Later on, you'll learn that in machine learning, the amount of data you have matters a lot, and the more features you use, your more rows of observation records you need to have. for the model to be able to learn about the patterns between the different features. One that that could help with that, is to find features that are highly correlated with each other, and remove one of them. This is called feature selection.

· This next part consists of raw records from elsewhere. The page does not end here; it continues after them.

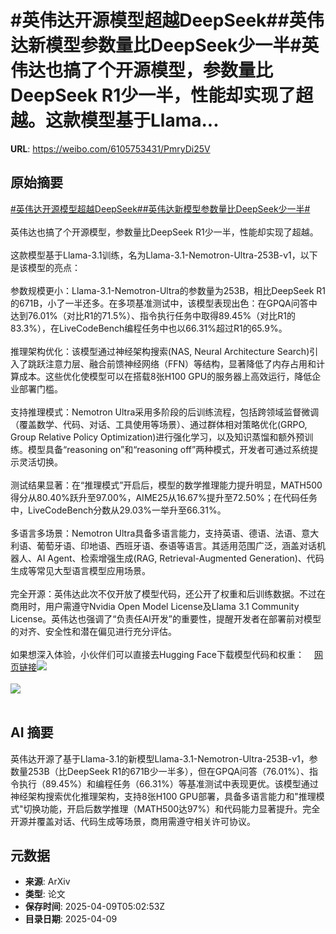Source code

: # #英伟达开源模型超越DeepSeek##英伟达新模型参数量比DeepSeek少一半#英伟达也搞了个开源模型，参数量比DeepSeek R1少一半，性能却实现了超越。这款模型基于Llama...

**URL**: https://weibo.com/6105753431/PmryDi25V

## 原始摘要

<a href="https://m.weibo.cn/search?containerid=231522type%3D1%26t%3D10%26q%3D%23%E8%8B%B1%E4%BC%9F%E8%BE%BE%E5%BC%80%E6%BA%90%E6%A8%A1%E5%9E%8B%E8%B6%85%E8%B6%8ADeepSeek%23&amp;extparam=%23%E8%8B%B1%E4%BC%9F%E8%BE%BE%E5%BC%80%E6%BA%90%E6%A8%A1%E5%9E%8B%E8%B6%85%E8%B6%8ADeepSeek%23" data-hide=""><span class="surl-text">#英伟达开源模型超越DeepSeek#</span></a><a href="https://m.weibo.cn/search?containerid=231522type%3D1%26t%3D10%26q%3D%23%E8%8B%B1%E4%BC%9F%E8%BE%BE%E6%96%B0%E6%A8%A1%E5%9E%8B%E5%8F%82%E6%95%B0%E9%87%8F%E6%AF%94DeepSeek%E5%B0%91%E4%B8%80%E5%8D%8A%23&amp;extparam=%23%E8%8B%B1%E4%BC%9F%E8%BE%BE%E6%96%B0%E6%A8%A1%E5%9E%8B%E5%8F%82%E6%95%B0%E9%87%8F%E6%AF%94DeepSeek%E5%B0%91%E4%B8%80%E5%8D%8A%23" data-hide=""><span class="surl-text">#英伟达新模型参数量比DeepSeek少一半#</span></a><br><br>英伟达也搞了个开源模型，参数量比DeepSeek R1少一半，性能却实现了超越。<br><br>这款模型基于Llama-3.1训练，名为Llama-3.1-Nemotron-Ultra-253B-v1，以下是该模型的亮点：<br><br>参数规模更小：Llama-3.1-Nemotron-Ultra的参数量为253B，相比DeepSeek R1的671B，小了一半还多。在多项基准测试中，该模型表现出色：在GPQA问答中达到76.01%（对比R1的71.5%）、指令执行任务中取得89.45%（对比R1的83.3%），在LiveCodeBench编程任务中也以66.31%超过R1的65.9%。<br><br>推理架构优化：该模型通过神经架构搜索(NAS, Neural Architecture Search)引入了跳跃注意力层、融合前馈神经网络（FFN）等结构，显著降低了内存占用和计算成本。这些优化使模型可以在搭载8张H100 GPU的服务器上高效运行，降低企业部署门槛。<br><br>支持推理模式：Nemotron Ultra采用多阶段的后训练流程，包括跨领域监督微调（覆盖数学、代码、对话、工具使用等场景）、通过群体相对策略优化(GRPO, Group Relative Policy Optimization)进行强化学习，以及知识蒸馏和额外预训练。模型具备“reasoning on”和“reasoning off”两种模式，开发者可通过系统提示灵活切换。<br><br>测试结果显著：在“推理模式”开启后，模型的数学推理能力提升明显，MATH500得分从80.40%跃升至97.00%，AIME25从16.67%提升至72.50%；在代码任务中，LiveCodeBench分数从29.03%一举升至66.31%。<br><br>多语言多场景：Nemotron Ultra具备多语言能力，支持英语、德语、法语、意大利语、葡萄牙语、印地语、西班牙语、泰语等语言。其适用范围广泛，涵盖对话机器人、AI Agent、检索增强生成(RAG, Retrieval-Augmented Generation)、代码生成等常见大型语言模型应用场景。<br><br>完全开源：英伟达此次不仅开放了模型代码，还公开了权重和后训练数据。不过在商用时，用户需遵守Nvidia Open Model License及Llama 3.1 Community License。英伟达也强调了“负责任AI开发”的重要性，提醒开发者在部署前对模型的对齐、安全性和潜在偏见进行充分评估。<br><br>如果想深入体验，小伙伴们可以直接去Hugging Face下载模型代码和权重：<a href="https://weibo.cn/sinaurl?u=https%3A%2F%2Fhuggingface.co%2Fnvidia%2FLlama-3_1-Nemotron-Ultra-253B-v1%23evaluation-results" data-hide=""><span class="url-icon"><img style="width: 1rem;height: 1rem" src="https://h5.sinaimg.cn/upload/2015/09/25/3/timeline_card_small_web_default.png" referrerpolicy="no-referrer"></span><span class="surl-text">网页链接</span></a><img style="" src="https://tvax3.sinaimg.cn/large/006Fd7o3gy1i0affpb9lnj325x103nma.jpg" referrerpolicy="no-referrer"><br><br><img style="" src="https://tvax1.sinaimg.cn/large/006Fd7o3gy1i0affq8ab9j30zk0jg7f5.jpg" referrerpolicy="no-referrer"><br><br>

## AI 摘要

英伟达开源了基于Llama-3.1的新模型Llama-3.1-Nemotron-Ultra-253B-v1，参数量253B（比DeepSeek R1的671B少一半多），但在GPQA问答（76.01%）、指令执行（89.45%）和编程任务（66.31%）等基准测试中表现更优。该模型通过神经架构搜索优化推理架构，支持8张H100 GPU部署，具备多语言能力和"推理模式"切换功能，开启后数学推理（MATH500达97%）和代码能力显著提升。完全开源并覆盖对话、代码生成等场景，商用需遵守相关许可协议。

## 元数据

- **来源**: ArXiv
- **类型**: 论文
- **保存时间**: 2025-04-09T05:02:53Z
- **目录日期**: 2025-04-09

So what is correlation? Correlation is a statistical measure that indicates the extent to which two or more variables fluctuate together. It is used to identify the degree of relationship between two variables. The correlation coefficient is a statistical measure that indicates the strength of the relationship between two variables. It is a number between -1 and 1. A value of 1 indicates a perfect positive correlation, a value of -1 indicates a perfect negative correlation, and a value of 0 indicates no correlation at all. Correlation can be one of the measures used in inferential statistics to determine the strength of the relationship between two variables.

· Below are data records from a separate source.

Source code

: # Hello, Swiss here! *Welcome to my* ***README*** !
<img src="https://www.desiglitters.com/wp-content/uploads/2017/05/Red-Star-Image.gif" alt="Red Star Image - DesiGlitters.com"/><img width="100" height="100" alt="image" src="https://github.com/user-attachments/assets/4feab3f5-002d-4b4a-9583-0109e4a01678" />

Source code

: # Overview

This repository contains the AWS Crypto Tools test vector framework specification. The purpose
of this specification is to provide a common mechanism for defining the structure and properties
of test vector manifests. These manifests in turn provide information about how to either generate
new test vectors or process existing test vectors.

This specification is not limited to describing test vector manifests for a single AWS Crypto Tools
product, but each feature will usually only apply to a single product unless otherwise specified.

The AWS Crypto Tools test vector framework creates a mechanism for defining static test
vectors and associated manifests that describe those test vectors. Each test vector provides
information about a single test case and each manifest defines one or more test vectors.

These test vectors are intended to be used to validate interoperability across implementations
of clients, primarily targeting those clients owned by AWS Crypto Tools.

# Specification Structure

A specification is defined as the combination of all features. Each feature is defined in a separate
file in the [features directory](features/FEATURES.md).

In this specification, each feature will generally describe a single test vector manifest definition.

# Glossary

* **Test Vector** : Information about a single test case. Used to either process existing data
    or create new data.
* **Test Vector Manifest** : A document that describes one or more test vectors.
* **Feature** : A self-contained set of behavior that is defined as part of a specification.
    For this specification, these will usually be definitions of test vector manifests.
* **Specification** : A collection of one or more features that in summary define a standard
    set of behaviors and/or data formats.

and as with everything in data science and data analysis, domain knowledge is needed to understand the results and not come up with bad conclusions.
corr_matrix = auto_mpg_df.corr()
corr_matrix
You could also get the correlation for a particular column. Let's say we want to see how the horsepower is correlated with the weight of the car. We could use the corr() method on the dataframe, and pass the column name as an argument to it.

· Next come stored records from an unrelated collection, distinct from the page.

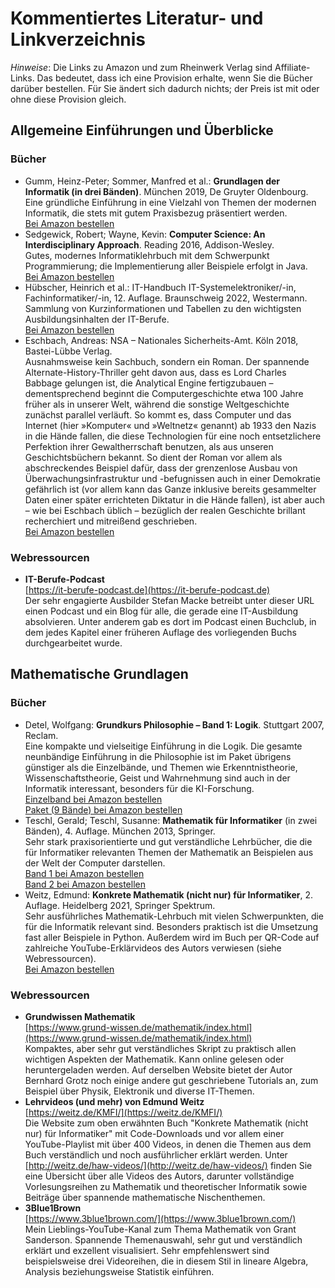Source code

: # Kommentiertes Literatur- und Linkverzeichnis
_Hinweise_: Die Links zu Amazon und zum Rheinwerk Verlag sind Affiliate-Links. Das bedeutet, dass ich eine Provision erhalte, wenn Sie die Bücher darüber bestellen.
Für Sie ändert sich dadurch nichts; der Preis ist mit oder ohne diese Provision gleich.

## Allgemeine Einführungen und Überblicke
### Bücher
- Gumm, Heinz-Peter; Sommer, Manfred et al.: **Grundlagen der Informatik (in drei Bänden)**. München 2019, De Gruyter Oldenbourg.<br />
  Eine gründliche Einführung in eine Vielzahl von Themen der modernen Informatik, die stets mit gutem Praxisbezug präsentiert werden.
  <br />[Bei Amazon bestellen](https://amzn.to/3GEPeKp)
- Sedgewick, Robert; Wayne, Kevin: **Computer Science: An Interdisciplinary Approach**. Reading 2016, Addison-Wesley.<br />
  Gutes, modernes Informatiklehrbuch mit dem Schwerpunkt Programmierung; die Implementierung aller Beispiele erfolgt in Java.
  <br />[Bei Amazon bestellen](https://amzn.to/48cOwjo)
- Hübscher, Heinrich et al.: IT-Handbuch IT-Systemelektroniker/-in, Fachinformatiker/-in, 12. Auflage. Braunschweig 2022, Westermann.<br />
  Sammlung von Kurzinformationen und Tabellen zu den wichtigsten Ausbildungsinhalten der IT-Berufe.
  <br />[Bei Amazon bestellen](https://amzn.to/41i7x1B)
- Eschbach, Andreas: NSA – Nationales Sicherheits-Amt. Köln 2018, Bastei-Lübbe Verlag.<br />
  Ausnahmsweise kein Sachbuch, sondern ein Roman. Der spannende Alternate-History-Thriller geht davon aus, dass es Lord Charles Babbage gelungen ist, die Analytical Engine fertigzubauen – dementsprechend beginnt die Computergeschichte etwa 100 Jahre früher als in unserer Welt, während die sonstige Weltgeschichte zunächst parallel verläuft. So kommt es, dass Computer und das Internet (hier »Komputer« und »Weltnetz« genannt) ab 1933 den Nazis in die Hände fallen, die diese Technologien für eine noch entsetzlichere Perfektion ihrer Gewaltherrschaft benutzen, als aus unseren Geschichtsbüchern bekannt. So dient der Roman vor allem als abschreckendes Beispiel dafür, dass der grenzenlose Ausbau von Überwachungsinfrastruktur und -befugnissen auch in einer Demokratie gefährlich ist (vor allem kann das Ganze inklusive bereits gesammelter Daten einer später errichteten Diktatur in die Hände fallen), ist aber auch – wie bei Eschbach üblich – bezüglich der realen Geschichte brillant recherchiert und mitreißend geschrieben.
  <br />[Bei Amazon bestellen](https://amzn.to/3uYRQjs)
### Webressourcen
- **IT-Berufe-Podcast**<br />
  [https://it-berufe-podcast.de](https://it-berufe-podcast.de)<br />
  Der sehr engagierte Ausbilder Stefan Macke betreibt unter dieser URL einen Podcast und ein Blog für alle, die gerade eine IT-Ausbildung absolvieren. Unter anderem gab es dort im Podcast einen Buchclub, in dem jedes Kapitel einer früheren Auflage des vorliegenden Buchs durchgearbeitet wurde.

## Mathematische Grundlagen
### Bücher
- Detel, Wolfgang: **Grundkurs Philosophie – Band 1: Logik**. Stuttgart 2007, Reclam.<br />
  Eine kompakte und vielseitige Einführung in die Logik. Die gesamte neunbändige Einführung in die Philosophie ist im Paket übrigens günstiger als die Einzelbände, und Themen wie Erkenntnistheorie, Wissenschaftstheorie, Geist und Wahrnehmung sind auch in der Informatik interessant, besonders für die KI-Forschung.
  <br />[Einzelband bei Amazon bestellen](https://amzn.to/3RjfI90)
  <br />[Paket (9 Bände) bei Amazon bestellen](https://amzn.to/47PMNRa)
- Teschl, Gerald; Teschl, Susanne: **Mathematik für Informatiker** (in zwei Bänden), 4. Auflage. München 2013, Springer.<br />
  Sehr stark praxisorientierte und gut verständliche Lehrbücher, die die für Informatiker relevanten Themen der Mathematik an Beispielen aus der Welt der Computer darstellen.
  <br />[Band 1 bei Amazon bestellen](https://amzn.to/3RC9gvt)
  <br />[Band 2 bei Amazon bestellen](https://amzn.to/41eyYZQ)
- Weitz, Edmund: **Konkrete Mathematik (nicht nur) für Informatiker**, 2. Auflage. Heidelberg 2021, Springer Spektrum.<br />
  Sehr ausführliches Mathematik-Lehrbuch mit vielen Schwerpunkten, die für die Informatik relevant sind. Besonders praktisch ist die Umsetzung fast aller Beispiele in Python. Außerdem wird im Buch per QR-Code auf zahlreiche YouTube-Erklärvideos des Autors verwiesen (siehe Webressourcen).
  <br />[Bei Amazon bestellen](https://amzn.to/3RdcTq9)
### Webressourcen
- **Grundwissen Mathematik**<br />
  [https://www.grund-wissen.de/mathematik/index.html](https://www.grund-wissen.de/mathematik/index.html)<br />
  Kompaktes, aber sehr gut verständliches Skript zu praktisch allen wichtigen Aspekten der Mathematik. Kann online gelesen oder heruntergeladen werden. Auf derselben Website bietet der Autor Bernhard Grotz noch einige andere gut geschriebene Tutorials an, zum Beispiel über Physik, Elektronik und diverse IT-Themen.
- **Lehrvideos (und mehr) von Edmund Weitz**<br />
  [https://weitz.de/KMFI/](https://weitz.de/KMFI/)<br />
  Die Website zum oben erwähnten Buch "Konkrete Mathematik (nicht nur) für Informatiker" mit Code-Downloads und vor allem einer YouTube-Playlist mit über 400 Videos, in denen die Themen aus dem Buch verständlich und noch ausführlicher erklärt werden. Unter [http://weitz.de/haw-videos/](http://weitz.de/haw-videos/) finden Sie eine Übersicht über alle Videos des Autors, darunter vollständige Vorlesungsreihen zu Mathematik und theoretischer Informatik sowie Beiträge über spannende mathematische Nischenthemen.
- **3Blue1Brown**<br />
  [https://www.3blue1brown.com/](https://www.3blue1brown.com/)<br />
  Mein Lieblings-YouTube-Kanal zum Thema Mathematik von Grant Sanderson. Spannende Themenauswahl, sehr gut und verständlich erklärt und exzellent visualisiert. Sehr empfehlenswert sind beispielsweise drei Videoreihen, die in diesem Stil in lineare Algebra, Analysis beziehungsweise Statistik einführen.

corr_matrix["horsepower"].sort_values(ascending=False)
Data like this could aid in feature selection and can be used to determine removing one feature from the dataset to reduce the number of features, and thus the number of rows of data needed to train the model.
Looking at the data above here, it might be suggested that there's a high correlation between the horsepower and the weight of the car. But can you get rid of one and keep the other? With domain knowledge, you could learn that while there may be some correlation, it's not where if you need to increase the horsepower, you increase the weight. It's more of Because the weight is high, the horsepower needs to be high as well.
Domain knowledge could also dismiss that as a probable sampling issue where the data may not be representative of the population. There may be light cars with high horse power as well. So you can't just remove a feature because it's highly correlated with another feature.
Let me show you another way where you can see this correlation visually.
from pandas.plotting import scatter_matrix
attributes = ["mpg", "weight", "displacement",
"horsepower", "cylinders"]
scatter_matrix(auto_mpg_df[attributes], figsize=(12, 8))
and from here you could see that the figure where the same property meets, is a histogram about the frequency of the data
https://courses.helsinki.fi/sites/default/files/course-material/4509270/IntroDS-03.pdf
Assignments
- Lab assignment on EDA
- For a particular problem set by me, what kinds of questions would you ask? what data sources would you use?